Este llamado resuena en cada uno de nosotros, es algo que nos atrae a una vida completamente distinta. Es, para quien lo atiende, un deber espiritual personal, siempre idéntico a sí mismo. Es algo que acompaña a cada uno desde el nacimiento, es el problema de cada uno y su puesta en discusión. Los filósofos de la antigüedad lo llamaban “entelequia”; en lo que respecta al Evangelio, se trata de la cruz personal de cada persona, la escala por la cual crece en medio de las pruebas que le ofrece su ser, porque cada uno tiene las suyas.

Entender tu cruz significa presentir los datos de tu destino, descifrar su sentido. Es entenderte a ti mismo. Distinguir en ti mismo las promesas enterradas al inicio por el Creador. Y, cuando descubro esto, la transformación empieza a llamarme con fuerza. Repentinamente empiezo a entrever los defectos de un presente inconsistente y una ventana a otro mundo posible se abre bruscamente.

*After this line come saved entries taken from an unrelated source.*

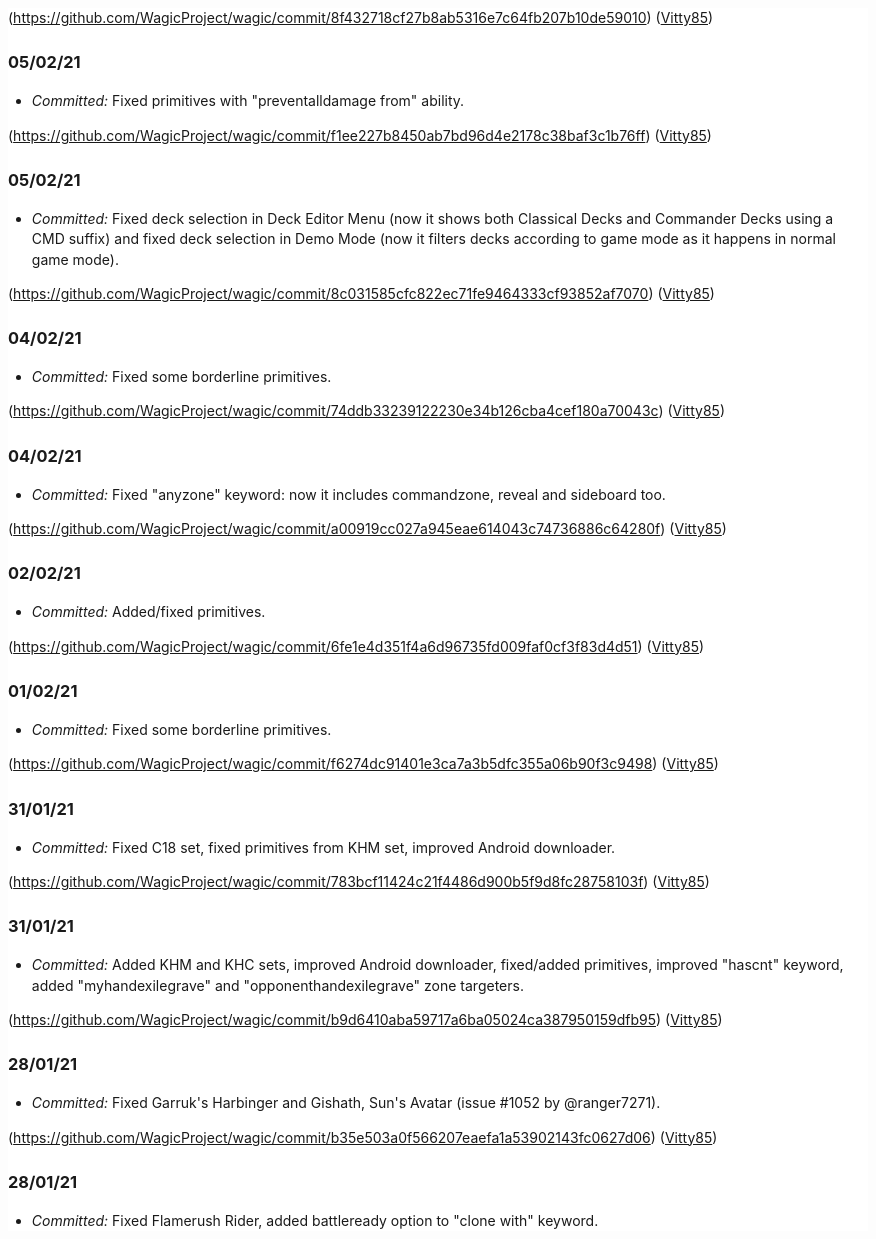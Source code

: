 (https://github.com/WagicProject/wagic/commit/8f432718cf27b8ab5316e7c64fb207b10de59010) ([Vitty85](https://github.com/Vitty85)) 
### 05/02/21
- *Committed:* Fixed primitives with "preventalldamage from" ability.

(https://github.com/WagicProject/wagic/commit/f1ee227b8450ab7bd96d4e2178c38baf3c1b76ff) ([Vitty85](https://github.com/Vitty85)) 
### 05/02/21
- *Committed:* Fixed deck selection in Deck Editor Menu (now it shows both Classical Decks and Commander Decks using a CMD suffix) and fixed deck selection in Demo Mode (now it filters decks according to game mode as it happens in normal game mode).

(https://github.com/WagicProject/wagic/commit/8c031585cfc822ec71fe9464333cf93852af7070) ([Vitty85](https://github.com/Vitty85)) 
### 04/02/21
- *Committed:* Fixed some borderline primitives.

(https://github.com/WagicProject/wagic/commit/74ddb33239122230e34b126cba4cef180a70043c) ([Vitty85](https://github.com/Vitty85)) 
### 04/02/21
- *Committed:* Fixed "anyzone" keyword: now it includes commandzone, reveal and sideboard too.

(https://github.com/WagicProject/wagic/commit/a00919cc027a945eae614043c74736886c64280f) ([Vitty85](https://github.com/Vitty85)) 
### 02/02/21
- *Committed:* Added/fixed primitives.

(https://github.com/WagicProject/wagic/commit/6fe1e4d351f4a6d96735fd009faf0cf3f83d4d51) ([Vitty85](https://github.com/Vitty85)) 
### 01/02/21
- *Committed:* Fixed some borderline primitives.

(https://github.com/WagicProject/wagic/commit/f6274dc91401e3ca7a3b5dfc355a06b90f3c9498) ([Vitty85](https://github.com/Vitty85)) 
### 31/01/21
- *Committed:* Fixed C18 set, fixed primitives from KHM set, improved Android downloader.

(https://github.com/WagicProject/wagic/commit/783bcf11424c21f4486d900b5f9d8fc28758103f) ([Vitty85](https://github.com/Vitty85)) 
### 31/01/21
- *Committed:* Added KHM and KHC sets, improved Android downloader, fixed/added primitives, improved "hascnt" keyword, added "myhandexilegrave" and "opponenthandexilegrave" zone targeters.

(https://github.com/WagicProject/wagic/commit/b9d6410aba59717a6ba05024ca387950159dfb95) ([Vitty85](https://github.com/Vitty85)) 
### 28/01/21
- *Committed:* Fixed Garruk's Harbinger and Gishath, Sun's Avatar (issue #1052 by @ranger7271).

(https://github.com/WagicProject/wagic/commit/b35e503a0f566207eaefa1a53902143fc0627d06) ([Vitty85](https://github.com/Vitty85)) 
### 28/01/21
- *Committed:* Fixed Flamerush Rider, added battleready option to "clone with" keyword.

Este comienzo sugiere ponerme ante un retorno decisivo, un compromiso de todo mi ser. Penetro, poco a poco, en la comprensión del mal y del pecado que me hacen vivir como si Dios no existiera. El demonio es quien controla los hilos de la marioneta en la que me he convertido... Incluso en este punto me espera Dios, no como un gendarme o como un juez, sino como un Novio. Y me veo en una encrucijada, ante la cual debo tomar una decisión. ¡Nadie más puede elegir, sino yo! Esta decisión es una muerte real, reiniciada día tras día. Esta es la que realiza el estallido de la eternidad en el tiempo, porque en mi vida condicionada, mi decisión por Dios es un encuentro con él. Este es el Pacto, el compromiso o la boda mística que perviven en el centro de la Biblia. Cada segundo que pasa —porque es en medio de esta decisión— encierra en sí mismo la Presencia absoluta, por mínimo que sea nuestro descenso en el silencio interior.

Lo opuesto a esta actitud de cambio es el pecado. No hay sino un solo pecado, dice San Isaac el Sirio, “el de ser insensibles ante Cristo Resucitado”. En verdad, la alegría es el gran Fruto del Espíritu. La autenticidad de una vida transformada se mide según la medida de alegría que hay en ella. Sin esta alegría, todo es proyectado al exterior y no queda nada adentro. El hombre se convierte entonces en un poseído; no le obsesiona otra cosa que no sea él mismo, se vuelve su propio ídolo y pierde la dimensión vertical, la del Espíritu Santo. Para ser realmente feliz en toda circunstancia, de acuerdo a lo que Jesús sugiere en Sus Bienaventuranzas, debes hacerte humilde, es decir, poner a Dios como el eje de tu vida y sentir cda vez más Su inconmensurable amor.

En este sentido, la humildad es la fuerza más grande, porque suprime radicalmente todo espíritu de resentimiento y es la única que puede destruir el orgullo. Nos hallamos, aquí, ante la fuente de todo esfuerzo y acción sobre nuestro propio ser: la destrucción del orgullo, la humillación gracias a la alegría interior, que es el cimiento del ser humano restaurado. Convertirte significa entrar completamente en otra forma de vida, la de Cristo; es dejar que Cristo viva en ti. El Gran Ayuno nos recuerda que esto no se obtiene sino por medio de la oración más ferviente, el ayuno, la lucidez, la lucha en contra de las pasiones, y el Amor que se halla al centro de todas nuestras relaciones.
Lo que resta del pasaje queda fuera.